[Records excerpted from a collection]
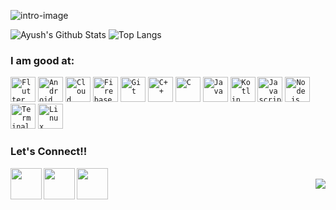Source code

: <!-- ### Hi there 👋-->

![intro-image](https://github.com/jainayu/jainayu/blob/master/images/intro.jpeg)

![Ayush's Github Stats](https://github-readme-stats.vercel.app/api?username=jainayu&show_icons=true&bg_color=204886,3967A2,204886&title_color=091441&text_color=ffffff&icon_color=091441)
![Top Langs](https://github-readme-stats.vercel.app/api/top-langs/?username=jainayu)

### I am good at:
<code><img width="40px" src="https://img.icons8.com/color/2x/flutter.png" title="Flutter" /></code>
<code><img width="40px" src="https://img.icons8.com/fluent/96/android-os.png" title="Android Development"/></code>
<code><img width="40px" src="https://img.icons8.com/color/2x/cloud-firestore.png" title="Cloud Firestore"/></code>
<code><img width="40px" src="https://img.icons8.com/color/2x/firebase.png" title="Firebase"/></code></code>
<code><img width="40px" src="https://img.icons8.com/color/2x/git.png" title="Git"/></code>
<code><img width="40px" src="https://img.icons8.com/color/2x/c-plus-plus-logo.png" title="C++"/></code>
<code><img width="40px" src="https://img.icons8.com/color/2x/c-programming.png" title="C"/></code>
<code><img width="40px" src="https://img.icons8.com/color/2x/java-coffee-cup-logo.png" title="Java"/></code>
<code><img width="40px" src="https://img.icons8.com/color/2x/kotlin.png" title="Kotlin"/></code>
<code><img width="40px" src="https://img.icons8.com/color/2x/javascript.png" title="Javascript"/></code>
<code><img width="40px" src="https://img.icons8.com/color/2x/nodejs.png" title="Node.js"/></code>
<code><img width="40px" src="https://img.icons8.com/fluent/96/console.png" title="Terminal"/></code>
<code><img width="40px" src="https://img.icons8.com/color/2x/linux.png" title="Linux"/></code>

### Let's Connect!!

<a href="https://www.linkedin.com/in/ayush-jain-2401/">
  <img align="left" width="50px" src="https://img.icons8.com/plasticine/2x/linkedin.png" />
</a>
<a href="https://www.facebook.com/aayushjain.smart/">
  <img align="left" width="50px" src="https://img.icons8.com/plasticine/2x/facebook-new.png" />
</a>
<a href = "mailto: ayujain.728@gmail.com">
  <img align="left" width="50px" src="https://img.icons8.com/plasticine/2x/gmail.png" />
</a>
<br>
<img align="right" src="https://rushter.com/counter.svg">

<!--
**jainayu/jainayu** is a ✨ _special_ ✨ repository because its `README.md` (this file) appears on your GitHub profile.

Here are some ideas to get you started:

- 🔭 I’m currently working on ...
- 🌱 I’m currently learning ...
- 👯 I’m looking to collaborate on ...
- 🤔 I’m looking for help with ...
- 💬 Ask me about ...
- 😄 Pronouns: ...
- ⚡ Fun fact: ...
-->


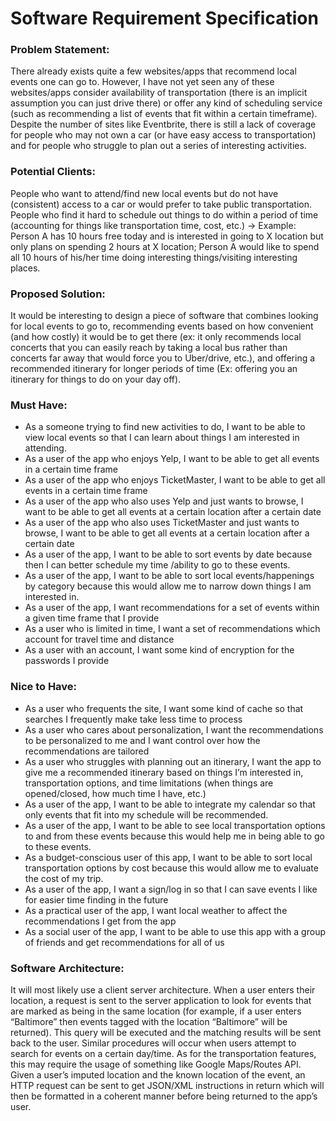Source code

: # Software Requirement Specification

### Problem Statement:

There already exists quite a few websites/apps that recommend local events one can go to. However, I have not yet seen any of these websites/apps consider availability of transportation (there is an implicit assumption you can just drive there) or offer any kind of scheduling service (such as recommending a list of events that fit within a certain timeframe). Despite the number of sites like Eventbrite, there is still a lack of coverage for people who may not own a car (or have easy access to transportation) and for people who struggle to plan out a series of interesting activities.

### Potential Clients:
People who want to attend/find new local events but do not have (consistent) access to a car or would prefer to take public transportation.
People who find it hard to schedule out things to do within a period of time (accounting for things like transportation time, cost, etc.) → Example: Person A has 10 hours free today and is interested in going to X location but only plans on spending 2 hours at X location; Person A would like to spend all 10 hours of his/her time doing interesting things/visiting interesting places.


### Proposed Solution:
It would be interesting to design a piece of software that combines looking for local events to go to, recommending events based on how convenient (and how costly) it would be to get there (ex: it only recommends local concerts that you can easily reach by taking a local bus rather than concerts far away that would force you to Uber/drive, etc.), and offering a recommended itinerary for longer periods of time (Ex: offering you an itinerary for things to do on your day off).

### Must Have:
- As a someone trying to find new activities to do, I want to be able to view local events so that I can learn about things I am interested in attending.
- As a user of the app who enjoys Yelp, I want to be able to get all events in a certain time frame
- As a user of the app who enjoys TicketMaster, I want to be able to get all events in a certain time frame
- As a user of the app who also uses Yelp and just wants to browse, I want to be able to get all events at a certain location after a certain date
- As a user of the app who also uses TicketMaster and just wants to browse, I want to be able to get all events at a certain location after a certain date
- As a user of the app, I want to be able to sort events by date because then I can better schedule my time /ability to go to these events.
- As a user of the app, I want to be able to sort local events/happenings by category because this would allow me to narrow down things I am interested in.
- As a user of the app, I want recommendations for a set of events within a given time frame that I provide
- As a user who is limited in time, I want a set of recommendations which account for travel time and distance
- As a user with an account, I want some kind of encryption for the passwords I provide



### Nice to Have:
- As a user who frequents the site, I want some kind of cache so that searches I frequently make take less time to process
- As a user who cares about personalization, I want the recommendations to be personalized to me and I want control over how the recommendations are tailored
- As a user who struggles with planning out an itinerary, I want the app to give me a recommended itinerary based on things I’m interested in, transportation options, and time limitations (when things are opened/closed, how much time I have, etc.)
- As a user of the app, I want to be able to integrate my calendar so that only events that fit into my schedule will be recommended.
- As a user of the app, I want to be able to see local transportation options to and from these events because this would help me in being able to go to these events.
- As a budget-conscious user of this app, I want to be able to sort local transportation options by cost because this would allow me to evaluate the cost of my trip.
- As a user of the app, I want a sign/log in so that I can save events I like for easier time finding in the future
- As a practical user of the app, I want local weather to affect the recommendations I get from the app
- As a social user of the app, I want to be able to use this app with a group of friends and get recommendations for all of us


### Software Architecture:
It will most likely use a client server architecture. When a user enters their location, a request is sent to the server application to look for events that are marked as being in the same location (for example, if a user enters “Baltimore” then events tagged with the location “Baltimore” will be returned). This query will be executed and the matching results will be sent back to the user. Similar procedures will occur when users attempt to search for events on a certain day/time.
As for the transportation features, this may require the usage of something like Google Maps/Routes API. Given a user’s imputed location and the known location of the event, an HTTP request can be sent to get JSON/XML instructions in return which will then be formatted in a coherent manner before being returned to the app’s user.
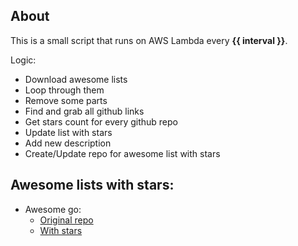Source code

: ## About
This is a small script that runs on AWS Lambda every **{{ interval }}**.

Logic:
- Download awesome lists
- Loop through them
- Remove some parts
- Find and grab all github links
- Get stars count for every github repo
- Update list with stars
- Add new description
- Create/Update repo for awesome list with stars

## Awesome lists with stars:

- Awesome go:
  - [Original repo](https://github.com/avelino/awesome-go)
  - [With stars](https://github.com/amanbolat/awesome-go-with-stars)
  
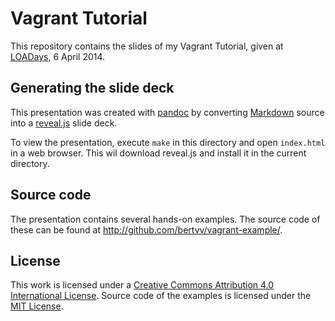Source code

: # Vagrant Tutorial

This repository contains the slides of my Vagrant Tutorial, given at [LOADays](http://loadays.org/), 6 April 2014.

## Generating the slide deck

This presentation was created with [pandoc]() by converting [Markdown](https://daringfireball.net/projects/markdown/) source into a [reveal.js](http://lab.hakim.se/reveal-js/#/) slide deck.

To view the presentation, execute `make` in this directory and open `index.html` in a web browser. This wil download reveal.js and install it in the current directory.

## Source code

The presentation contains several hands-on examples. The source code of these can be found at <http://github.com/bertvv/vagrant-example/>.

## License

This work is licensed under a [Creative Commons Attribution 4.0 International License](http://creativecommons.org/licenses/by/4.0/). Source code of the examples is licensed under the [MIT License](http://opensource.org/licenses/mit-license.php).

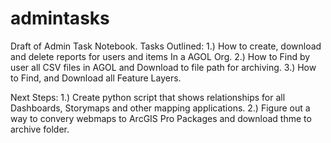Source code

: # admintasks

Draft of Admin Task Notebook. 
Tasks Outlined: 
1.) How to create, download and delete reports for users and items In a AGOL Org. 
2.) How to  Find by user all CSV files in AGOL and Download to file path for archiving. 
3.) How to Find, and Download all Feature Layers. 

Next Steps: 
1.) Create python script that shows relationships for all Dashboards, Storymaps and other mapping applications. 
2.) Figure out a way to convery webmaps to ArcGIS Pro Packages and download thme to archive folder. 
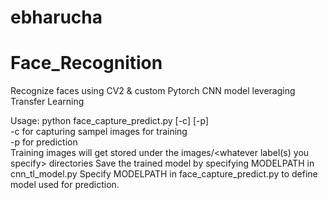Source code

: # ebharucha

# Face_Recognition
Recognize faces using CV2 & custom Pytorch CNN model leveraging Transfer Learning

Usage: python face_capture_predict.py [-c] [-p]<br>
-c for capturing sampel images for training<br>
-p for prediction<br>
Training images will get stored under the images/<whatever label(s) you specify> directories
Save the trained model by specifying MODELPATH in cnn_tl_model.py
Specify MODELPATH in face_capture_predict.py to define model used for prediction.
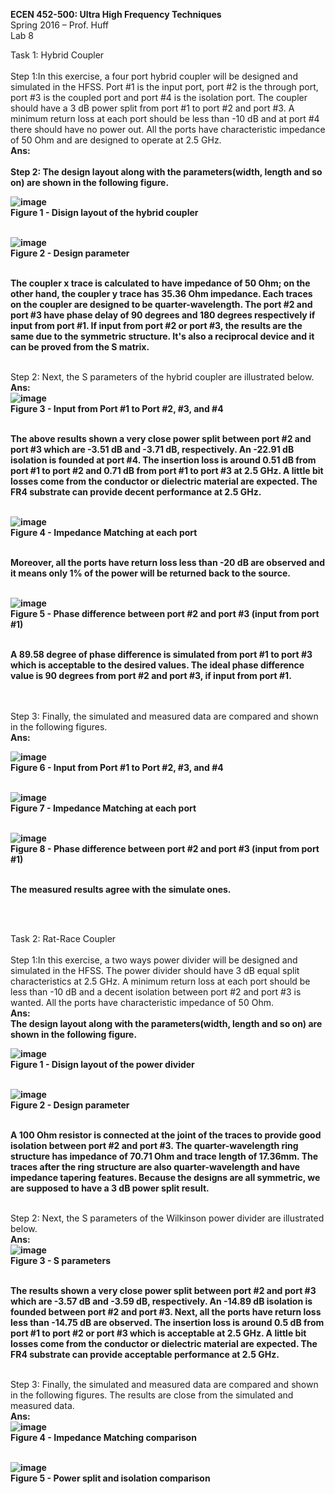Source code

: <b>ECEN 452-500: Ultra High Frequency Techniques</b><br>
Spring 2016 – Prof. Huff<br>
Lab 8


Task 1: Hybrid Coupler<br>
<br>Step 1:In this exercise, a four port hybrid coupler will be designed and simulated in the HFSS. Port #1 is the input port, port #2 is the through port, port #3 is the coupled port and port #4 is the isolation port. The coupler should have a 3 dB power split from port #1 to port #2 and port #3. A minimum return loss at each port should be less than -10 dB and at port #4 there should have no power out. All the ports have characteristic impedance of 50 Ohm and are designed to operate at 2.5 GHz.<br>
<b>Ans:<br>
<br>Step 2: The design layout along with the parameters(width, length and so on) are shown in the following figure.<br>

![image](https://github.com/CourseReps/ECEN452-Spring2016/blob/master/Students/StevenYeh/Lab8/design_layout_hybrid_coupler.png)<br>
Figure 1 - Disign layout of the hybrid coupler<br><br>

![image](https://github.com/CourseReps/ECEN452-Spring2016/blob/master/Students/StevenYeh/Lab8/design_parameter_hybrid_coupler.png)<br>
Figure 2 - Design parameter<br><br>

The coupler x trace is calculated to have impedance of 50 Ohm; on the other hand, the coupler y trace has 35.36 Ohm impedance. Each traces on the coupler are designed to be quarter-wavelength. The port #2 and port #3 have phase delay of 90 degrees and 180 degrees respectively if input from port #1. If input from port #2 or port #3, the results are the same due to the symmetric structure. It's also a reciprocal device and it can be proved from the S matrix. <br></b>

<br>Step 2: Next, the S parameters of the hybrid coupler are illustrated below.<br>
<b>Ans:<br>
![image](https://github.com/CourseReps/ECEN452-Spring2016/blob/master/Students/StevenYeh/Lab8/input_port_s_parameters_dB_hybrid_coupler.png)<br>
Figure 3 - Input from Port #1 to Port #2, #3, and #4<br><br>

The above results shown a very close power split between port #2 and port #3 which are -3.51 dB and -3.71 dB, respectively. An -22.91 dB isolation is founded at port #4. The insertion loss is around 0.51 dB from port #1 to port #2 and 0.71 dB from port #1 to port #3 at 2.5 GHz. A little bit losses come from the conductor or dielectric material are expected. The FR4 substrate can provide decent performance at 2.5 GHz.<br><br>


![image](https://github.com/CourseReps/ECEN452-Spring2016/blob/master/Students/StevenYeh/Lab8/port_matching_s_parameters_dB_hybrid_coupler.png)<br>
Figure 4 - Impedance Matching at each port <br><br>

Moreover, all the ports have return loss less than -20 dB are observed and it means only 1% of the power will be returned back to the source.<br><br>



![image](https://github.com/CourseReps/ECEN452-Spring2016/blob/master/Students/StevenYeh/Lab8/input_port_90deg_phase_difference_hybrid_coupler.png)<br>
Figure 5 - Phase difference between port #2 and port #3 (input from port #1)<br><br>


A 89.58 degree of phase difference is simulated from port #1 to port #3 which is acceptable to the desired values. The ideal phase difference value is 90 degrees from port #2 and port #3, if input from port #1.</b><br><br>



<br>Step 3: Finally, the simulated and measured data are compared and shown in the following figures.<br>
<b>Ans:<br>

![image](https://github.com/CourseReps/ECEN452-Spring2016/blob/master/Students/StevenYeh/Lab8/power_split_ioslation_hybrid_coupler.png)<br>
Figure 6 - Input from Port #1 to Port #2, #3, and #4<br><br>


![image](https://github.com/CourseReps/ECEN452-Spring2016/blob/master/Students/StevenYeh/Lab8/impedance_matching_hybrid_coupler.png)<br>
Figure 7 - Impedance Matching at each port<br><br>


![image](https://github.com/CourseReps/ECEN452-Spring2016/blob/master/Students/StevenYeh/Lab8/phase_difference_between_2_3_hybrid_coupler.png)<br>
Figure 8 - Phase difference between port #2 and port #3 (input from port #1)<br><br>


The measured results agree with the simulate ones.


</b><br><br>




Task 2: Rat-Race Coupler<br>
<br>Step 1:In this exercise, a two ways power divider will be designed and simulated in the HFSS. The power divider should have 3 dB equal split characteristics at 2.5 GHz. A minimum return loss at each port should be less than -10 dB and a decent isolation between port #2 and port #3 is wanted. All the ports have characteristic impedance of 50 Ohm.<br>
<b>Ans:<br>
The design layout along with the parameters(width, length and so on) are shown in the following figure.<br>

![image](https://github.com/CourseReps/ECEN452-Spring2016/blob/master/Students/StevenYeh/Lab7/design_layout.png)<br>
Figure 1 - Disign layout of the power divider<br><br>

![image](https://github.com/CourseReps/ECEN452-Spring2016/blob/master/Students/StevenYeh/Lab7/design_parameters.png)<br>
Figure 2 - Design parameter<br><br>

A 100 Ohm resistor is connected at the joint of the traces to provide good isolation between port #2 and port #3. The quarter-wavelength ring structure has impedance of 70.71 Ohm and trace length of 17.36mm. The traces after the ring structure are also quarter-wavelength and have impedance tapering features. Because the designs are all symmetric, we are supposed to have a 3 dB power split result.<br></b>

<br>Step 2: Next, the S parameters of the Wilkinson power divider are illustrated below.<br>
<b>Ans:<br>
![image](https://github.com/CourseReps/ECEN452-Spring2016/blob/master/Students/StevenYeh/Lab7/S_parameter.png)<br>
Figure 3 - S parameters<br><br>

The results shown a very close power split between port #2 and port #3 which are -3.57 dB and -3.59 dB, respectively. An -14.89 dB isolation is founded between port #2 and port #3. Next, all the ports have return loss less than -14.75 dB are observed. The insertion loss is around 0.5 dB from port #1 to port #2 or port #3 which is acceptable at 2.5 GHz. A little bit losses come from the conductor or dielectric material are expected. The FR4 substrate can provide acceptable performance at 2.5 GHz.</b><br>

<br>Step 3: Finally, the simulated and measured data are compared and shown in the following figures. The results are close from the simulated and measured data.<br>
<b>Ans:<br>
![image](https://github.com/CourseReps/ECEN452-Spring2016/blob/master/Students/StevenYeh/Lab7/impedance_matching_comparison.png)<br>
Figure 4 - Impedance Matching comparison <br><br>


![image](https://github.com/CourseReps/ECEN452-Spring2016/blob/master/Students/StevenYeh/Lab7/power_split_isolation_comparison.png)<br>
Figure 5 - Power split and isolation comparison</b><br><br>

Problem:
Only lines with the word "measured" go in the answer. Take them all from the entries above.

Your solution:
<br>Step 3: Finally, the simulated and measured data are compared and shown in the following figures.<br>
The measured results agree with the simulate ones.
<br>Step 3: Finally, the simulated and measured data are compared and shown in the following figures. The results are close from the simulated and measured data.<br>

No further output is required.